A Faucon, créé avec des jeunes en 1974, je passe depuis 46 ans, 4 jours par mois pour gérer l’unité de l’équipe et rencontrer les jeunes accueillis.
L’hiver je fête Noël avec la Communauté et reste 10 jours,avec elle. Et l’été je demeure un mois et demi plein. Mais le passage torrentiel des personnes qui viennent nous rencontrer ne me permet pas de bien vivre la communauté (des 16 compagnons et jeunes). Les fêtes, de plus, religieuses et laïques, pour les deux villages proches, si elles m’émerveillent me prennent un temps énorme… mais cependant vécu avec les jeunes.
Depuis mi mars, (le début du confinement) je ne vois et ne vis qu’avec les 6 jeunes et leurs compagnons. Chose inédite et que j’apprécie infiniment.
Voir les jeunes dans leur potager, me faire découvrir les pousses de carottes et de radis qui sortent de terre et nouveau pour moi.
Assister à la naissance de l’oisillon qui met son nez à la fenêtre de la vie.
Donner à manger des feuilles de chou au paon.
Agrandir le petit parc des poules et nourrir les sangliers, ma bête préférée, sont une joie.
Faire de temps à autre un grand jeu la nuit avec les jeunes me cherchant dans la forêt proche, attirés par le son de ma corne, me rappelle mon bon vieux temps.

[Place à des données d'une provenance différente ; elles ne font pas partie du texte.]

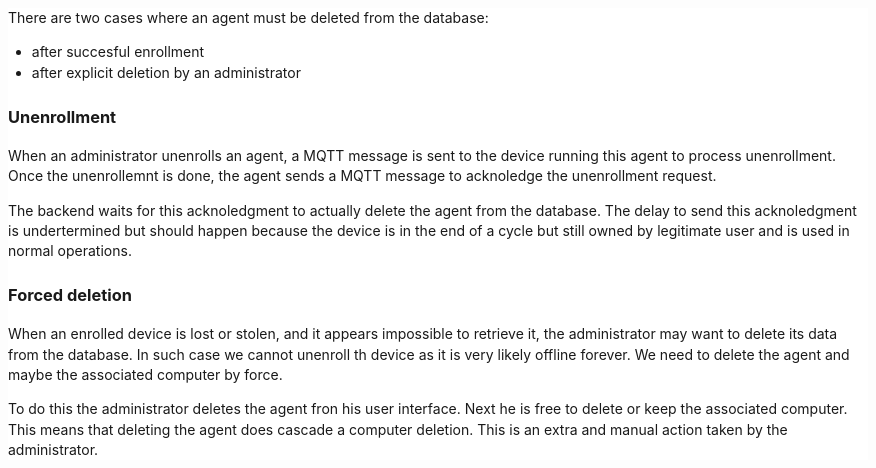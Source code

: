 There are two cases where an agent must be deleted from the database:
- after succesful enrollment
- after explicit deletion by an administrator

### Unenrollment

When an administrator unenrolls an agent, a MQTT message is sent to the device running this agent to process unenrollment. Once the unenrollemnt is done, the agent sends a MQTT message to acknoledge the unenrollment request.

The backend waits for this acknoledgment to actually delete the agent from the database. The delay to send this acknoledgment is undertermined but should happen because the device is in the end of a cycle but still owned by legitimate user and is used in normal operations.

### Forced deletion

When an enrolled device is lost or stolen, and it appears impossible to retrieve it, the administrator may want to delete its data from the database. In such case we cannot unenroll th device as it is very likely offline forever. We need to delete the agent and maybe the associated computer by force.

To do this the administrator deletes the agent fron his user interface. Next he is free to delete or keep the associated computer. This means that deleting the agent does cascade a computer deletion. This is an extra and manual action taken by the administrator.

C’est un bain de jouvence.
Je survolais Faucon (pour le passant rapide que j’étais),auparavant, pris par de multiples réunions, à la Bergerie.
Si le confinement est dur pour tant de personnes, il est aussi source de mille réflexions qui, positives, peuvent nous permettre d’avancer.
Je n’ai jamais vu en 46 ans à Faucon, surgir le printemps. Les bourgeons s’éveiller, puis s’ouvrir, et les feuilles ou les fleurs en leurs pétales.
J’ai fait un minuscule jardin pour semer des fleurs au bord du Chalet offert par des amis il y a 17 ans.
Je rêvais d’y gratter la terre, planter des graines. Je rêvais seulement. C’est ce que je faisais à Rochefort sur Mer, il y a 71 ans lors de courtes vacances de Séminaire. Je m’acharnais à gratter un bout de terre et à semer. Jamais à récolter…
Ce rêve, il a fallu que ce putride Corona me le fasse réaliser.
Ayant le virus de la terre, j’ai pu, enfin, voir mes fleurs tant aimées s’épanouir. Ce long temps est à l’image de l’aventure de Faucon naissant d’une ruine. Après tant d’années de luttes, d’épreuves et de joies. Il était temps à 85 ans, de récolter, des fleurs d’espérance. Surtout dans le silence inédit de la Bergerie.
Les jeunes vivent bien ce temps de retraite « loubarde ».
Quant à l’équipe, elle vit le confinement en s’organisant bellement pour assumer sa tâche sans quitter son poste ! Chapeau !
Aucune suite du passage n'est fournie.